··· Provided information
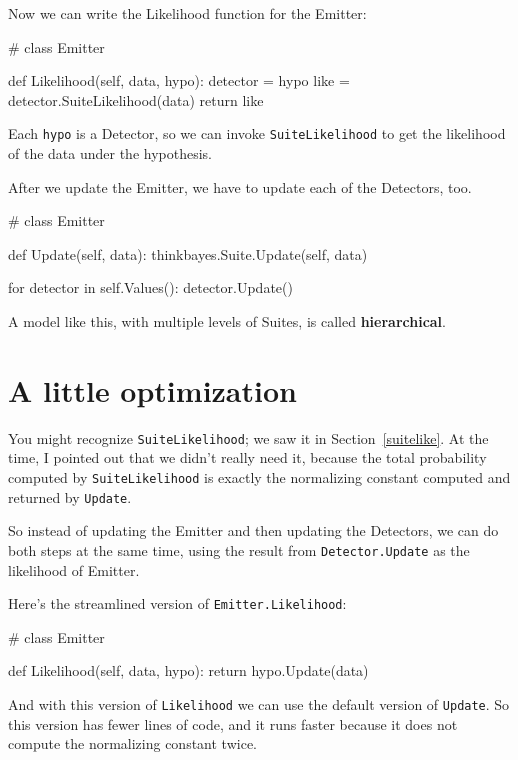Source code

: \documentclass[12pt]{book}
\theoremstyle{exercise}
\newcommand{\py}[1]{{\tt #1}}%
\begin{document}
Now we can write the Likelihood function for the Emitter:

\begin{code}
# class Emitter

    def Likelihood(self, data, hypo):
        detector = hypo
        like = detector.SuiteLikelihood(data)
        return like
\end{code}

Each \py{hypo} is a Detector, so we can invoke
\py{SuiteLikelihood} to get the likelihood of the data under
the hypothesis.

After we update the Emitter, we have to update each of the
Detectors, too.

\begin{code}
# class Emitter

    def Update(self, data):
        thinkbayes.Suite.Update(self, data)

        for detector in self.Values():
            detector.Update()
\end{code}

A model like this, with multiple levels of Suites, is called {\bf
  hierarchical}.  


\section{A little optimization}

You might recognize \py{SuiteLikelihood}; we saw it
in Section~\ref{suitelike}.  At the time, I pointed out that
we didn't really need it, because the total probability
computed by \py{SuiteLikelihood} is exactly the normalizing
constant computed and returned by \py{Update}.

So instead of updating the Emitter and then updating the
Detectors, we can do both steps at the same time, using
the result from \py{Detector.Update} as the likelihood
of Emitter.

Here's the streamlined version of \py{Emitter.Likelihood}:

\begin{code}
# class Emitter

    def Likelihood(self, data, hypo):
        return hypo.Update(data)
\end{code}

And with this version of \py{Likelihood} we can use the
default version of \py{Update}.  So this version has fewer
lines of code, and it runs faster because it does not compute
the normalizing constant twice.
\end{document}
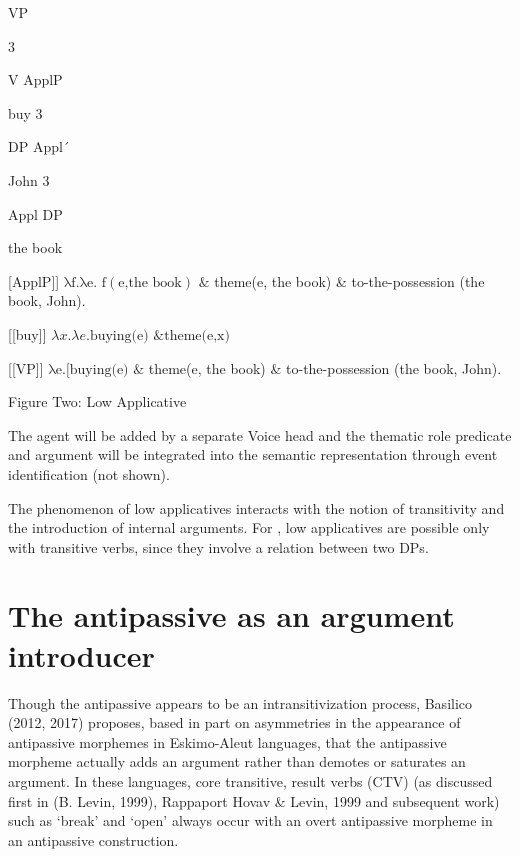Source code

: \documentclass[output=paper,modfonts,nonflat]{langsci/langscibook}
\begin{document}
        VP

            3  

    V       ApplP

   buy   3

 DP      Appl´

John    3

Appl       DP

the book

[ApplP]]   $\text{λf.λe}\text{. f}\left(\text{e,the book}\right)\text{ \&} $ theme(e, the book) \& to-the-possession (the book, John).

[[buy]]   $\lambda \mathit{x.}\lambda \mathit{e.}\text{buying(e) \& theme(e,x)}$  

[[VP]]   $\text{λe}\text{.[}\text{buying(e) \&} $ theme(e, the book) \& to-the-possession (the book, John).

\begin{stylecaption}
Figure Two: Low Applicative
\end{stylecaption}

The agent will be added by a separate Voice head and the thematic role predicate and argument will be integrated into the semantic representation through event identification (not shown).

The phenomenon of low applicatives interacts with the notion of transitivity and the introduction of internal arguments.  For \citet{Pyllkänen2008}, low applicatives are possible only with transitive verbs, since they involve a relation between two DPs.

\section{The antipassive as an argument introducer} %

Though the antipassive appears to be an intransitivization process, Basilico (2012, 2017) proposes, based in part on asymmetries in the appearance of antipassive morphemes in Eskimo-Aleut languages, that the antipassive morpheme actually adds an argument rather than demotes or saturates an argument. In these languages, core transitive, result verbs (CTV) (as discussed first in (B. Levin, 1999), Rappaport Hovav \& Levin, 1999 and subsequent work) such as ‘break’ and ‘open’ always occur with an overt antipassive morpheme in an antipassive construction. 

\ea%
    \label{ex:key:3}
    \gll\\
        \\
    \glt
    \z
\end{document}
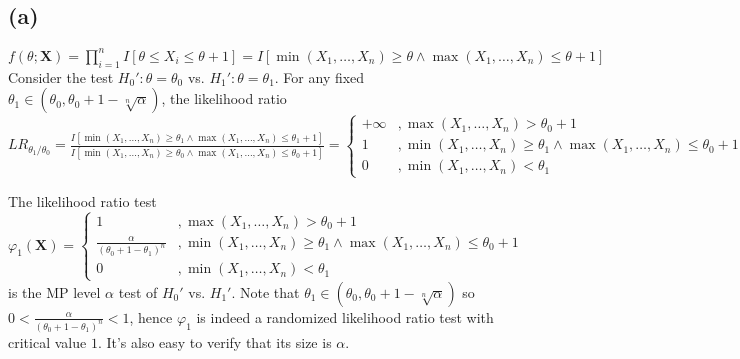 \subsection*{(a)}
$
f(\theta; \mathbf{X}) =
\prod_{i=1}^{n} I[\theta \leq X_i \leq \theta+1] =
I[\min(X_1, \dots, X_n) \geq \theta \wedge \max(X_1, \dots, X_n) \leq \theta+1]
$
\\
Consider the test $H_0': \theta=\theta_0$ vs. $H_1': \theta=\theta_1$.
For any fixed $\theta_1 \in (\theta_0, \theta_0+1-\sqrt[n]{\alpha})$, the likelihood ratio \\
$
LR_{\theta_1/\theta_0} =
\frac{
I[\min(X_1, \dots, X_n) \geq \theta_1 \wedge \max(X_1, \dots, X_n) \leq \theta_1+1]
}
{
I[\min(X_1, \dots, X_n) \geq \theta_0 \wedge \max(X_1, \dots, X_n) \leq \theta_0+1]
} =
\left\{\begin{array}{cl}
+\infty & , \max(X_1, \dots, X_n) > \theta_0+1
\\
1 & , \min(X_1, \dots, X_n) \geq \theta_1 \wedge \max(X_1, \dots, X_n) \leq \theta_0+1
\\
0 & , \min(X_1, \dots, X_n) < \theta_1
\end{array}\right.
$

The likelihood ratio test
$
\varphi_1(\mathbf{X}) =
\left\{\begin{array}{cl}
1 & , \max(X_1, \dots, X_n) > \theta_0+1
\\
\frac{\alpha}{(\theta_0+1-\theta_1)^n} & , \min(X_1, \dots, X_n) \geq \theta_1 \wedge \max(X_1, \dots, X_n) \leq \theta_0+1
\\
0 & , \min(X_1, \dots, X_n) < \theta_1
\end{array}\right.
$
\\
is the MP level $\alpha$ test of $H_0'$ vs. $H_1'$.
Note that $\theta_1 \in (\theta_0, \theta_0+1-\sqrt[n]{\alpha})$ so
$0 < \frac{\alpha}{(\theta_0+1-\theta_1)^n} <1$,
hence $\varphi_1$ is indeed a randomized likelihood ratio test with critical value $1$.
It's also easy to verify that its size is $\alpha$.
······
Directions >> From the entries above, copy each line holding "documentclass".

Response >>
: \documentclass[12pt]{book}
: \documentclass[output=paper,modfonts,nonflat]{langsci/langscibook}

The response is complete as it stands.